危機感があるならばZ6ⅡやZ7Ⅱがマイナーチェンジではなくフルモデルチェンジで発売されていたと思いますよ。(フルモデルチェンジならばR6ではなくZ6Ⅱを予約していたし)
とにかくNikonオタク(旧来の置きピン撮影やスチル撮影に固執する年寄り)を切り捨てるような斬新な発想でカメラ開発に取り組んで欲しいですね。α7シリーズやR6 R7は旧来の撮影手法を変えてしまうくらい進化してますからね。それと撮像センサーは内製化した方が競争力が上がると思いますよ。デジタルカメラの撮像センサーは防犯カメラや車載カメラに応用できますしね。頑張れNikon!!
ニコンはもうスバルでいい。かっこよくて、愛せるブランドで十分です。今更トヨタや日産に挑戦する必要はない。
すでにZ50mm F1.2Sのように他社が追いつけないレンズ群を生み出しつつありますね。
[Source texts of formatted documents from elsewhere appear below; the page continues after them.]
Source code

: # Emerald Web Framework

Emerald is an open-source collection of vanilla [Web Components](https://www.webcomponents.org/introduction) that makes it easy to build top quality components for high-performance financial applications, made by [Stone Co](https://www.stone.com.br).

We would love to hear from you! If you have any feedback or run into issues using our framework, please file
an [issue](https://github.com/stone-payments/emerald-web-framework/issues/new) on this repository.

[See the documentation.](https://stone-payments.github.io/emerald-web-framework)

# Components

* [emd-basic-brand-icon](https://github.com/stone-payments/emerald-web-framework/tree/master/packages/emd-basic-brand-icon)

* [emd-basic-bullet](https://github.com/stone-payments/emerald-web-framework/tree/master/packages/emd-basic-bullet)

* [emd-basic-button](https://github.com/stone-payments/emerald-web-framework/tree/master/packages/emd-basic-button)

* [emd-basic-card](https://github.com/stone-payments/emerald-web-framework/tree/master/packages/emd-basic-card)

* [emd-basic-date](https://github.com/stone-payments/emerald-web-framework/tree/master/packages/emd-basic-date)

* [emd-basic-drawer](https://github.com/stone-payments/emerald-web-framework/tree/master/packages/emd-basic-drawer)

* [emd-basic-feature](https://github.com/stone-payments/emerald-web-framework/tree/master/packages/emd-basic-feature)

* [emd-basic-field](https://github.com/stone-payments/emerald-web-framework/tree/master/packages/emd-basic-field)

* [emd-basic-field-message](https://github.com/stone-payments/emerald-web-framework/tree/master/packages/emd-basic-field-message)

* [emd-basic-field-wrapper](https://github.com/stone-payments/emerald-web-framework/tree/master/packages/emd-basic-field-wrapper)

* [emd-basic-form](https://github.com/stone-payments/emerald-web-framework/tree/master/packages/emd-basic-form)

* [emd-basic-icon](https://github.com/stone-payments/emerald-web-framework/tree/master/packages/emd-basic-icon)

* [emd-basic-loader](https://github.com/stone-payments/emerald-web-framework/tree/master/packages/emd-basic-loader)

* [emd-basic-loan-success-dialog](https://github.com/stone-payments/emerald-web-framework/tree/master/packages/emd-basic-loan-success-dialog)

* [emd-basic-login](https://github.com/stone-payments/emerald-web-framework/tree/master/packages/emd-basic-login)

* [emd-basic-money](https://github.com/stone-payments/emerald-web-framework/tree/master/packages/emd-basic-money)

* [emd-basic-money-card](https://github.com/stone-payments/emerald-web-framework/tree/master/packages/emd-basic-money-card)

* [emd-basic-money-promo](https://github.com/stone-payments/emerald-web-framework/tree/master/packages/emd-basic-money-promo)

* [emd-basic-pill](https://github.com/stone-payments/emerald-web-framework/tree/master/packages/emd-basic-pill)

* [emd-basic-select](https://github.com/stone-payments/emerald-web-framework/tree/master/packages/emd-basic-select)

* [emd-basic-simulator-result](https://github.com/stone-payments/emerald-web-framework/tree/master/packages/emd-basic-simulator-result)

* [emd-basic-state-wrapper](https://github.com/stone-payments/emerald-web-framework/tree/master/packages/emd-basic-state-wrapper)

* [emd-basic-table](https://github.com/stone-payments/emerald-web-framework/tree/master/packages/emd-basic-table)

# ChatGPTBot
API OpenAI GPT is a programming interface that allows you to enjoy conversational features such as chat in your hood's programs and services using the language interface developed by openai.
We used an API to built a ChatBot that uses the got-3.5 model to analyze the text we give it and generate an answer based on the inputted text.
ボケ味の良さや逆光耐性はキヤノンのRF50mm F1.2Lより上回っていますし、イルコさんを始め
使ってみた人の評価も極めて高いですから。
フルサイズの魅力である大きなボケを活かせる高性能大口径レンズを揃えいくことで
自ずとZシリーズのプレゼンスも高まっていくことでしょう。
相変わらず市場のニーズを無視したレンズばかり作ってますねニコンは。
誰がこんなレンズを欲しているんでしょう。
納品が何ヶ月後という事実は需要が高いという証拠ではないか?
ごく一部のプロやオタクを除いて、市場が求めているのはそういう類のモノじゃないんです。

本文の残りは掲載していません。